Indices, traces, empreintes : à quelles conditions ces éléments sont-ils susceptibles d’être livrés à une interprétation rationnelle au même titre que l’artefact ?
Marques d’outils, indices de procédés ou empreintes fugaces, abandonnés sur le sol, les traces imprimées dans la roche ou les stériles abattus, parfois figés, fossilisés par la calcite, renferment une multitude d’informations relatives aux techniques d’abattage, aux gestes ou à la progression des mineurs. Selon l’angle d’observation, la perception de l’observateur, l’intensité de l’éclairage, ces traces sont visibles à l’œil nu. Il en est d’autres, ténues, dont la pertinence demande une certaine acuité. Pour qui tente de les déchiffrer et d’en comprendre le sens, la trace ouvre une multitude d’interprétations possibles. Dans certains cas, seule l’expérimentation peut apporter une réponse.
Nombre d’entre elles ont été pour partie effacées, détruites par les travaux antérieurs ; c’est le cas lorsque les exploitations modernes à la poudre ont élargi les galeries et foudroyé certaines zones excavées. Pourtant les indices d’exploitations anciennes restent visibles. Langage à part entière, leur lecture requiert une forme d’expérience dans le raisonnement qui les accompagne.
Les déchets qui jonchent le sol des galeries sont eux aussi porteurs d’informations souvent inédites sur les techniques d’abattage en présence. L’analyse tracéologique des éclats de roches permet de distinguer l’impact de l’outil tout autant que la puissance du coup et le rendement en rapport avec le volume de défruitement.
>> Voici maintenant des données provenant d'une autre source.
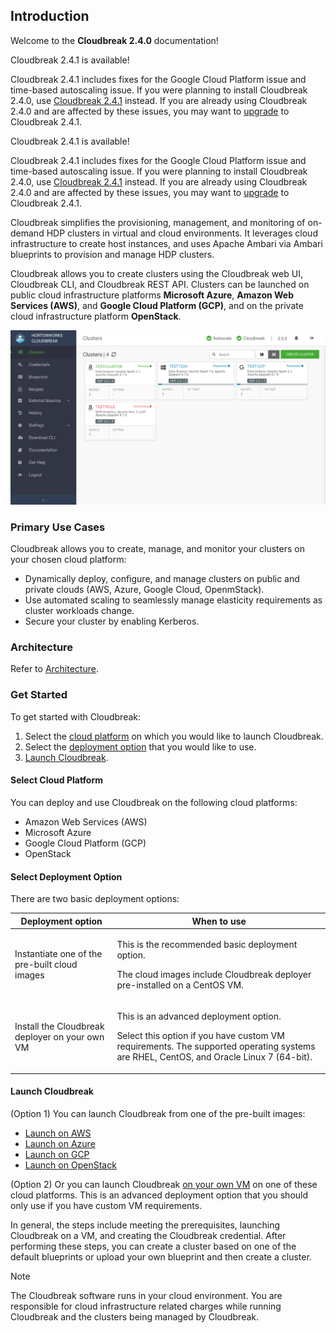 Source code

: ## Introduction

Welcome to the **Cloudbreak 2.4.0** documentation!

<div class="danger">
<p class="first admonition-title">Cloudbreak 2.4.1 is available!</p>
<p class="last">Cloudbreak 2.4.1 includes fixes for the Google Cloud Platform issue and time-based autoscaling issue. If you were planning to install Cloudbreak 2.4.0, use <a href="https://docs.hortonworks.com/HDPDocuments/Cloudbreak/Cloudbreak-2.4.1/index.html">Cloudbreak 2.4.1</a> instead.  If you are already using Cloudbreak 2.4.0 and are affected by these issues, you may want to <a href="https://docs.hortonworks.com/HDPDocuments/Cloudbreak/Cloudbreak-2.4.1/content/cb-upgrade/index.html">upgrade</a> to Cloudbreak 2.4.1.</p>
</div>

<div class="danger">
<p class="first admonition-title">Cloudbreak 2.4.1 is available!</p>
<p class="last">Cloudbreak 2.4.1 includes fixes for the Google Cloud Platform issue and time-based autoscaling issue. If you were planning to install Cloudbreak 2.4.0, use <a href="https://docs.hortonworks.com/HDPDocuments/Cloudbreak/Cloudbreak-2.4.1/index.html">Cloudbreak 2.4.1</a> instead.  If you are already using Cloudbreak 2.4.0 and are affected by these issues, you may want to <a href="https://docs.hortonworks.com/HDPDocuments/Cloudbreak/Cloudbreak-2.4.1/content/cb-upgrade/index.html">upgrade</a> to Cloudbreak 2.4.1.</p>
</div>

Cloudbreak simplifies the provisioning, management, and monitoring of on-demand HDP clusters in virtual and cloud environments. It leverages cloud infrastructure to create host instances, and uses Apache Ambari via Ambari blueprints to provision and manage HDP clusters. 

Cloudbreak allows you to create clusters using the Cloudbreak web UI, Cloudbreak CLI, and Cloudbreak REST API. Clusters can be launched on public cloud infrastructure platforms **Microsoft Azure**, **Amazon Web Services (AWS)**, and **Google Cloud Platform (GCP)**, and on the private cloud infrastructure platform **OpenStack**.

<a href="./images/cb-ui3.png" target="_blank" title="click to enlarge"><img src="./images/cb-ui3.png" width="650" title="Cloudbreak web UI"></a>   


### Primary Use Cases

Cloudbreak allows you to create, manage, and monitor your clusters on your chosen cloud platform:

* Dynamically deploy, configure, and manage clusters on public and private clouds (AWS, Azure, Google Cloud, OpenmStack).   
* Use automated scaling to seamlessly manage elasticity requirements as cluster workloads change.  
* Secure your cluster by enabling Kerberos.   


### Architecture

Refer to [Architecture](architecture.md).


### Get Started

To get started with Cloudbreak:

1. Select the [cloud platform](#select-cloud-platform) on which you would like to launch Cloudbreak.   
1. Select the [deployment option](#select-deployment-option) that you would like to use. 
1. [Launch Cloudbreak](#launch-cloudbreak). 


#### Select Cloud Platform 

You can deploy and use Cloudbreak on the following cloud platforms:

* Amazon Web Services (AWS)
* Microsoft Azure
* Google Cloud Platform (GCP)
* OpenStack


#### Select Deployment Option

There are two basic deployment options:

| Deployment option | When to use |
|---|---|
| Instantiate one of the pre-built cloud images | <p>This is the recommended basic deployment option.</p><p> The cloud images include Cloudbreak deployer pre-installed on a CentOS VM.</p>  |
| Install the Cloudbreak deployer on your own VM | <p>This is an advanced deployment option.</p> <p>Select this option if you have custom VM requirements. The supported operating systems are RHEL, CentOS, and Oracle Linux 7 (64-bit).</p> |


#### Launch Cloudbreak 

(Option 1) You can launch Cloudbreak from one of the pre-built images:  

* [Launch on AWS](aws-launch.md)  
* [Launch on Azure](azure-launch.md)  
* [Launch on GCP](gcp-launch.md)   
* [Launch on OpenStack](os-launch.md)    
     
(Option 2) Or you can launch Cloudbreak [on your own VM](vm-launch.md) on one of these cloud platforms. This is an advanced deployment option that you should only use if you have custom VM requirements. 

In general, the steps include meeting the prerequisites, launching Cloudbreak on a VM, and creating the Cloudbreak credential. After performing these steps, you can create a cluster based on one of the default blueprints or upload your own blueprint and then create a cluster. 


<div class="note">
    <p class="first admonition-title">Note</p>
    <p class="last">The Cloudbreak software runs in your cloud environment. You are responsible for cloud infrastructure related charges while running Cloudbreak and the clusters being managed by Cloudbreak.</p>
</div>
Dans le monde souterrain des Indes noires de Jules Vernes, la trace s’identifie au vestige : vestigium, étymologiquement la trace de pas. La recherche, l’identification des traces, leur analyse, l’élaboration d’hypothèses et la quête d’indices, participent pleinement de l’investigation souterraine.
Aux origines de la trace… l’abattage au rocher
Grand pourvoyeur de traces manifestes, l’abattage – et donc la percussion manuelle – est une opération fondamentale. Selon les périodes, le mode d’abattage évolue et avec lui, les caractéristiques des traces : traces punctiformes, linéaires, diffuses et leurs corollaires, stries courtes, allongées, courbes… À l’intérieur d’un même procédé peuvent se substituer plusieurs variantes révélatrices d’un outillage spécifique, mais aussi d’un savoir-faire propre à chaque ouvrier.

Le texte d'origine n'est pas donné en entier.